== Segment start ==

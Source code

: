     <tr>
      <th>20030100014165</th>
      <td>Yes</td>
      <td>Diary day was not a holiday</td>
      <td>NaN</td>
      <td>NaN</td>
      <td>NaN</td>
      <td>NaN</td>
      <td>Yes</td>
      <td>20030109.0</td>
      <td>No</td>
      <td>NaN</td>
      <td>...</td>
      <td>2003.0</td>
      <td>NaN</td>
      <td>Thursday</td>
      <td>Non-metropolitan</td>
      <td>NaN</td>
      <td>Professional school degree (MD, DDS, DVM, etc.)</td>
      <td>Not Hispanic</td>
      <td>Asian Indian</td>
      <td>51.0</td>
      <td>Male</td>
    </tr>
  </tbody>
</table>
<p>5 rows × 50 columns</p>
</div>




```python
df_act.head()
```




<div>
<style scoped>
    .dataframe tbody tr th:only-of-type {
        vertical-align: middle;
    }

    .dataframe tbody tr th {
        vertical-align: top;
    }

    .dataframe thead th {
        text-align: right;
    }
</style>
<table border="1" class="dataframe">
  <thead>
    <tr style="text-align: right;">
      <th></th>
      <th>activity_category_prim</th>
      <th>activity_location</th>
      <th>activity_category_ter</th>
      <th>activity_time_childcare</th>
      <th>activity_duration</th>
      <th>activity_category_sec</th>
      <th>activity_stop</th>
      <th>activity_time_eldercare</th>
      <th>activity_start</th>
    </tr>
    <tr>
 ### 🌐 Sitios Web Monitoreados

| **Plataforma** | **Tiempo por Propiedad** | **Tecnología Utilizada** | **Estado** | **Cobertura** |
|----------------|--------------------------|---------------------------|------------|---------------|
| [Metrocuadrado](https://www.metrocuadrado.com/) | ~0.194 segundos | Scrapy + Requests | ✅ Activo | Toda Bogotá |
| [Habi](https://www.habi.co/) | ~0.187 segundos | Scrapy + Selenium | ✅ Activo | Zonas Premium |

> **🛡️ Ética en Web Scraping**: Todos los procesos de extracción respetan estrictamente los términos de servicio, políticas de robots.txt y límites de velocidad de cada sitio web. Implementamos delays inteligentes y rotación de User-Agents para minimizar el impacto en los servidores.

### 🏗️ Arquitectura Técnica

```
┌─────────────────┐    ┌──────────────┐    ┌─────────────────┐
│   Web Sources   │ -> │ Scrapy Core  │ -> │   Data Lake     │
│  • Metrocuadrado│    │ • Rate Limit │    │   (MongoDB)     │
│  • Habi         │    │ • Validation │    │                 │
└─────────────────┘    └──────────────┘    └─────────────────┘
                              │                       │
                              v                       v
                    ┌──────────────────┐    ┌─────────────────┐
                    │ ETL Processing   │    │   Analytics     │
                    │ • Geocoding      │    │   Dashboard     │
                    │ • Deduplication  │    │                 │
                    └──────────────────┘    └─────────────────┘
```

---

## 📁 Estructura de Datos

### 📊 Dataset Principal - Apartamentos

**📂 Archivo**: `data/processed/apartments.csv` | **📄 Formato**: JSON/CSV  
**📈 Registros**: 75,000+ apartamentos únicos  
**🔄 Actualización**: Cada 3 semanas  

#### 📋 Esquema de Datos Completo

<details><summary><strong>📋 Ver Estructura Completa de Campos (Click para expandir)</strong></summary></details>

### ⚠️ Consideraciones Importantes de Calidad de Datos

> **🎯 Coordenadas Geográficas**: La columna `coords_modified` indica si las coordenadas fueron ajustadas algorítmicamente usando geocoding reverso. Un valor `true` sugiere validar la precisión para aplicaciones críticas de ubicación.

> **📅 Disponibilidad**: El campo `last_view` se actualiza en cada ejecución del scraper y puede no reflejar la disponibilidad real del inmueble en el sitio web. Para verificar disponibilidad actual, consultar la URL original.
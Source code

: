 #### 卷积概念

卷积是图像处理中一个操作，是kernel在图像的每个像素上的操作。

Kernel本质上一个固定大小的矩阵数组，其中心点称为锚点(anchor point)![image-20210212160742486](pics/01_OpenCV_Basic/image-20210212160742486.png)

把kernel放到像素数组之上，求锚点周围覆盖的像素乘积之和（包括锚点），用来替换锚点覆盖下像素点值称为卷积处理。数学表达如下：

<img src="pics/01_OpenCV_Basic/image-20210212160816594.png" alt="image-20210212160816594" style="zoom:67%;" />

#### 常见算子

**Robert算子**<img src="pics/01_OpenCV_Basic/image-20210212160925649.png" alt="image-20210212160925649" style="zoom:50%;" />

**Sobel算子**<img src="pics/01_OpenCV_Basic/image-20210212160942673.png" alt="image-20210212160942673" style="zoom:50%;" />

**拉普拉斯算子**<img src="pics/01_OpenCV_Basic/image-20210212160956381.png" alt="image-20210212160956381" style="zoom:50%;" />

== Segment end ==

● **TASK STATEMENT**
Down to the last character, restate every record.

● **THE COMPLETED TASK**
Source code

:     <tr>
      <th>20030100014165</th>
      <td>Yes</td>
      <td>Diary day was not a holiday</td>
      <td>NaN</td>
      <td>NaN</td>
      <td>NaN</td>
      <td>NaN</td>
      <td>Yes</td>
      <td>20030109.0</td>
      <td>No</td>
      <td>NaN</td>
      <td>...</td>
      <td>2003.0</td>
      <td>NaN</td>
      <td>Thursday</td>
      <td>Non-metropolitan</td>
      <td>NaN</td>
      <td>Professional school degree (MD, DDS, DVM, etc.)</td>
      <td>Not Hispanic</td>
      <td>Asian Indian</td>
      <td>51.0</td>
      <td>Male</td>
    </tr>
  </tbody>
</table>
<p>5 rows × 50 columns</p>
</div>




```python
df_act.head()
```




<div>
<style scoped>
    .dataframe tbody tr th:only-of-type {
        vertical-align: middle;
    }

    .dataframe tbody tr th {
        vertical-align: top;
    }

    .dataframe thead th {
        text-align: right;
    }
</style>
<table border="1" class="dataframe">
  <thead>
    <tr style="text-align: right;">
      <th></th>
      <th>activity_category_prim</th>
      <th>activity_location</th>
      <th>activity_category_ter</th>
      <th>activity_time_childcare</th>
      <th>activity_duration</th>
      <th>activity_category_sec</th>
      <th>activity_stop</th>
      <th>activity_time_eldercare</th>
      <th>activity_start</th>
    </tr>
    <tr>
 ### 🌐 Sitios Web Monitoreados

| **Plataforma** | **Tiempo por Propiedad** | **Tecnología Utilizada** | **Estado** | **Cobertura** |
|----------------|--------------------------|---------------------------|------------|---------------|
| [Metrocuadrado](https://www.metrocuadrado.com/) | ~0.194 segundos | Scrapy + Requests | ✅ Activo | Toda Bogotá |
| [Habi](https://www.habi.co/) | ~0.187 segundos | Scrapy + Selenium | ✅ Activo | Zonas Premium |

> **🛡️ Ética en Web Scraping**: Todos los procesos de extracción respetan estrictamente los términos de servicio, políticas de robots.txt y límites de velocidad de cada sitio web. Implementamos delays inteligentes y rotación de User-Agents para minimizar el impacto en los servidores.

### 🏗️ Arquitectura Técnica

```
┌─────────────────┐    ┌──────────────┐    ┌─────────────────┐
│   Web Sources   │ -> │ Scrapy Core  │ -> │   Data Lake     │
│  • Metrocuadrado│    │ • Rate Limit │    │   (MongoDB)     │
│  • Habi         │    │ • Validation │    │                 │
└─────────────────┘    └──────────────┘    └─────────────────┘
                              │                       │
                              v                       v
                    ┌──────────────────┐    ┌─────────────────┐
                    │ ETL Processing   │    │   Analytics     │
                    │ • Geocoding      │    │   Dashboard     │
                    │ • Deduplication  │    │                 │
                    └──────────────────┘    └─────────────────┘
```

---

## 📁 Estructura de Datos

### 📊 Dataset Principal - Apartamentos

**📂 Archivo**: `data/processed/apartments.csv` | **📄 Formato**: JSON/CSV  
**📈 Registros**: 75,000+ apartamentos únicos  
**🔄 Actualización**: Cada 3 semanas  

#### 📋 Esquema de Datos Completo

<details><summary><strong>📋 Ver Estructura Completa de Campos (Click para expandir)</strong></summary></details>

### ⚠️ Consideraciones Importantes de Calidad de Datos

> **🎯 Coordenadas Geográficas**: La columna `coords_modified` indica si las coordenadas fueron ajustadas algorítmicamente usando geocoding reverso. Un valor `true` sugiere validar la precisión para aplicaciones críticas de ubicación.

> **📅 Disponibilidad**: El campo `last_view` se actualiza en cada ejecución del scraper y puede no reflejar la disponibilidad real del inmueble en el sitio web. Para verificar disponibilidad actual, consultar la URL original.
Source code

: #### 卷积概念

卷积是图像处理中一个操作，是kernel在图像的每个像素上的操作。

Kernel本质上一个固定大小的矩阵数组，其中心点称为锚点(anchor point)![image-20210212160742486](pics/01_OpenCV_Basic/image-20210212160742486.png)

把kernel放到像素数组之上，求锚点周围覆盖的像素乘积之和（包括锚点），用来替换锚点覆盖下像素点值称为卷积处理。数学表达如下：

<img src="pics/01_OpenCV_Basic/image-20210212160816594.png" alt="image-20210212160816594" style="zoom:67%;" />

#### 常见算子

**Robert算子**<img src="pics/01_OpenCV_Basic/image-20210212160925649.png" alt="image-20210212160925649" style="zoom:50%;" />

**Sobel算子**<img src="pics/01_OpenCV_Basic/image-20210212160942673.png" alt="image-20210212160942673" style="zoom:50%;" />

**拉普拉斯算子**<img src="pics/01_OpenCV_Basic/image-20210212160956381.png" alt="image-20210212160956381" style="zoom:50%;" />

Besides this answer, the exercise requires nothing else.